就活生時代の縁が導いた憧れのクルマへの道。スバル・インプレッサ(GDB型)

  • スバルのインプレッサWRX(GDB型)

「このインプレッサは、大学在学中にできたとある縁があって、手に入れることになった初めての愛車なんです」。そう愛車にまつわるいきさつを話してくれたのは、平成17年式のスバル・インプレッサSTI(GDB-F型)に乗るオーナーの『いっしー』さん(34才)。
現在はとある部品メーカーに勤務しているという経歴をお持ちだが、その理由となったクルマ好きになるキッカケは中学生のころにあったという。

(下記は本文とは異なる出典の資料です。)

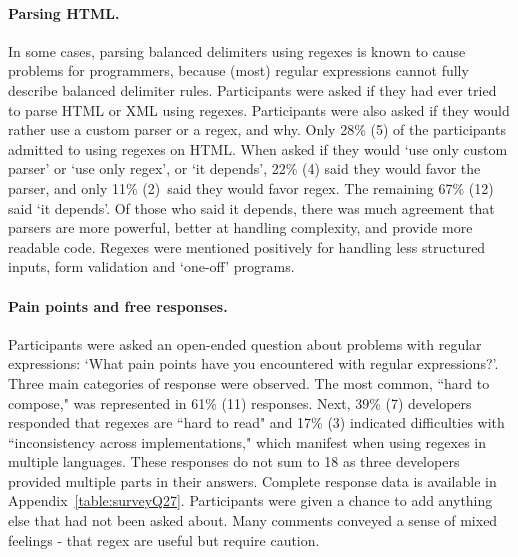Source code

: \paragraph{Parsing HTML.}\label{sec:surveyParsingHTML}   In some cases, parsing balanced delimiters using regexes is known to cause problems for programmers, because (most) regular expressions cannot fully describe balanced delimiter rules. Participants were asked if they had ever tried to parse HTML or XML using regexes.  Participants were also asked if they would rather use a custom parser or a regex, and why.  Only 28\% (5) of the participants admitted to using regexes on HTML.  When asked if they would `use only custom parser' or `use only regex', or `it depends', 22\% (4) said they would favor the parser, and only 11\% (2) said they would favor regex.  The remaining 67\% (12) said `it depends'.  Of those who said it depends, there was much agreement that parsers are more powerful, better at handling complexity, and provide more readable code.  Regexes were mentioned positively for handling less structured inputs, form validation and `one-off' programs.

\paragraph{Pain points and free responses.}\label{sec:painPoints}
Participants were asked an open-ended question about problems with regular expressions: `What pain points have you encountered with regular expressions?'.  Three main categories of response were observed. The most common, ``hard to compose," was represented in 61\% (11) responses. Next, 39\% (7) developers responded that regexes are ``hard to read" and 17\% (3) indicated difficulties with ``inconsistency across implementations," which manifest when using regexes in multiple languages. These responses do not sum to 18 as three developers provided multiple parts in their answers.  Complete response data is available in Appendix~\ref{table:surveyQ27}.  Participants were given a chance to add anything else that had not been asked about.  Many comments conveyed a sense of mixed feelings - that regex are useful but require caution.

「ずっと家のクルマが三菱のミニキャブだったんです。高速に乗ってドライブに連れて行ってもらうこともあったんですが、とにかく車内がうるさいし、乗り心地もイマイチで、正直言って”不快な乗り物”という感じだったんです」
「だけど、次に乗り換えたホンダのHR-Vはとても快適で(笑)。『高速道路でもラジオが聞ける!』って小さいことにいちいち感動したのを覚えていますね」と当時を振り返る。

  • スバルのインプレッサWRX(GDB型)

そこから次第にクルマへの興味が増していったといういっしーさん。周りにもクルマ好きな友人ができ、大阪府の舞洲スポーツアイランドで開催されたカーショーに誘われて行った際に、当時のスバルのWRCドライバーだったペター・ソルベルグ選手がデモランする姿を見て、インプレッサにひと目惚れしたという。

「青色が好きな自分にとってスバルブルーがハマったことと、ラリーでもタイトルを取るほど活躍しているスバルがカッコいいと思うようになりました。もともと機械好きだったこともあって、メーカーの歴史を調べていくと、水平対向エンジンなどほかの自動車メーカーとちょっと違う面白いモノを作っている自動車メーカーという印象も持つようになって、それも自分好みでしたね」

こうしてクルマ好きとして成長していったいっしーさんは、憧れの自動車業界への就職を目指すようになり、大学では機械工学科に進学して就職活動の時期を迎える。
「大阪出身で関西の大学に通っていたのですが、様々な企業の面接を受けるなかで東京の企業にも応募しました。新幹線で慣れない東京にひとりで行く不安と、さらに面接を受ける不安もあったんですが、たまたま5人一組のグループ面接で隣に座った人が関西の大学の方だったんです」

「それで、面接が終わってから話しかけて、近くの喫茶店で関東の企業についての就活の情報交換をして別れたのですが、お互いクルマ好きということもあって、その後もSNSでやりとりするようになりました」
その面接を受けた会社とは縁がなかったそうだが、地元で無事に就職し、28才で結婚も経験する。

  • スバルのインプレッサWRX(GDB型)
  • スバルのインプレッサWRX(GDB型)

そんななか、SNSのやりとりを通じて就活時代に出会った友人がGDB型のインプレッサに乗っていることを知る。『アプライドF』『鷹目』などとも呼ばれるモデルだ。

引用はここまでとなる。